Kounis Syndrome: Kill Two Birds With One Stone

Takehiro Yamashita, MD, PhD;  Yasunori Oguma, MD, PhD;  Nicholas G. Kounis, MD, PhD

November 2021
1557-2501
J INVASIVE CARDIOL 2021;33(11):E920-E921.

Abstract

J INVASIVE CARDIOL 2021;33(11):E920-E921.

Key words: allergy, cefazolin, Kounis syndrome, ST change, two variants

Case Presentation

A 59-year-old man with a 95% stenosis in his diagonal branch (Figure 1) and no stenosis in the right coronary artery (RCA) or left circumflex artery was scheduled for percutaneous coronary intervention. A balloon angioplasty followed by a drug-coated balloon application achieved an acceptable result (Figure 2A, 2B). After prophylactic intravenous cefazolin administration for Proglide-site infection prevention, he started feeling general itching with palmar and cheek redness without any hemodynamic compromise, which resulted in methylprednisolone administration. However, ST elevation appeared in the inferior leads (Figure 3B), suggesting a potential RCA spasm. From these circumstances, a diagnosis of type I Kounis syndrome (KS) was made. Despite 2 puffs of nitroglycerin, the ST elevation persisted when bradycardia and hypotension progressed, and he became unconscious. While giving him intravenous epinephrine to maintain his hemodynamics, the ST level recovered, and he became fully conscious. When he complained of chest pain, a new ST elevation was noticed in the lateral leads, with ST levels in the inferior leads turning into depression (Figure 3C). Repeat angiography demonstrated neither spasm nor occlusion in the RCA (not shown), while the diagonal branch was completely occluded at the proximal portion (Figure 2C), which was considered to be responsible for ST elevation in the lateral leads. At that point, a diagnosis of type II KS was made. A drug-eluting stent implantation successfully restored blood flow (Figure 2D) and electrocardiographic changes returned to baseline (Figure 3D). Subsequently, his intradermal test was positive for cefazolin. This is the first reported case that combined 2 variants of KS in a single event.

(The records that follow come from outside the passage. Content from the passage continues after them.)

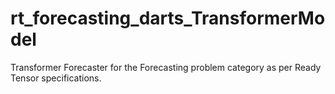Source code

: # rt_forecasting_darts_TransformerModel
Transformer Forecaster for the Forecasting problem category as per Ready Tensor specifications.
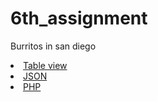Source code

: # 6th_assignment
Burritos in san diego
<li><a href="http://dev-holyif.pantheonsite.io/burritos-in-san-diego"> Table view </a></li>
<li><a href="http://dev-holyif.pantheonsite.io/burritos-in-san-diego.json">JSON</a></li>
<li><a href="http://dev-holyif.pantheonsite.io/Burritos_in_San_Siego.php">PHP</a></li>
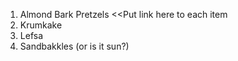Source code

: 1. Almond Bark Pretzels
<<Put link here to each item
2. Krumkake
3. Lefsa
4. Sandbakkles (or is it sun?)

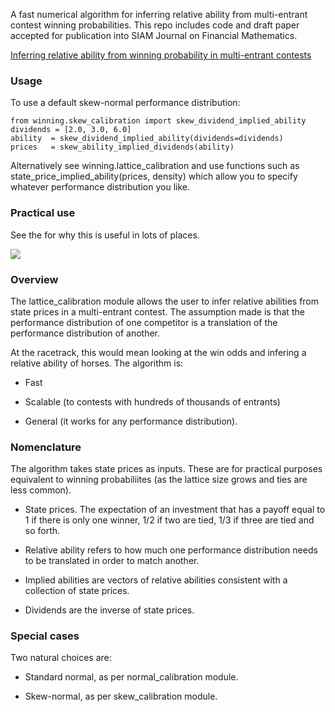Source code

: 
A fast numerical algorithm for inferring relative ability from multi-entrant contest winning probabilities. This 
repo includes code and draft paper accepted for publication into SIAM Journal on Financial Mathematics. 

[Inferring relative ability from winning probability in multi-entrant contests](https://github.com/microprediction/winning/blob/main/docs/Horse_Race_Problem__SIAM_.pdf)

### Usage

To use a default skew-normal performance distribution:

    from winning.skew_calibration import skew_dividend_implied_ability
    dividends = [2.0, 3.0, 6.0] 
    ability  = skew_dividend_implied_ability(dividends=dividends)
    prices   = skew_ability_implied_dividends(ability)

Alternatively see winning.lattice_calibration and use functions such as state_price_implied_ability(prices, density) which allow
you to specify whatever performance distribution you like. 

### Practical use

See the  for why this is useful in lots of places.


![](https://i.imgur.com/83iFzel.png)


### Overview 

The lattice_calibration module allows the user to infer relative abilities from state prices in a multi-entrant contest. The assumption
made is that the performance distribution of one competitor is a translation of the performance distribution of another. 

At the racetrack, this would mean looking at the win odds and infering a relative ability of horses. The algorithm is:

- Fast 

- Scalable (to contests with hundreds of thousands of entrants)

- General (it works for any performance distribution). 


### Nomenclature 

The algorithm takes state prices as inputs. These are for practical purposes equivalent to winning probabiliites (as the lattice size grows and ties are less common).

- State prices. The expectation of an investment that has a payoff equal to 1 if there is only one winner, 1/2 if two are tied, 1/3 if three are tied and so forth. 

- Relative ability refers to how much one performance distribution needs to be 
translated in order to match another. 

- Implied abilities are vectors of relative abilities consistent with a collection of state prices.

- Dividends are the inverse of state prices.   


### Special cases

Two natural choices are:

- Standard normal, as per normal_calibration module. 

- Skew-normal, as per skew_calibration module.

Affiliations and Disclosures

From the 1Department of Cardiology, Cardiovascular Center, Hokkaido Ohno Memorial Hospital, Sapporo, Hokkaido, Japan; 2Department of Cardiology, University of Patras School of Medicine, Patras, Greece.

Disclosure: The authors have completed and returned the ICMJE Form for Disclosure of Potential Conflicts of Interest. The authors report no conflicts of interest regarding the content herein.

Manuscript accepted June 26, 2021.

The authors report patient consent for the images used herein.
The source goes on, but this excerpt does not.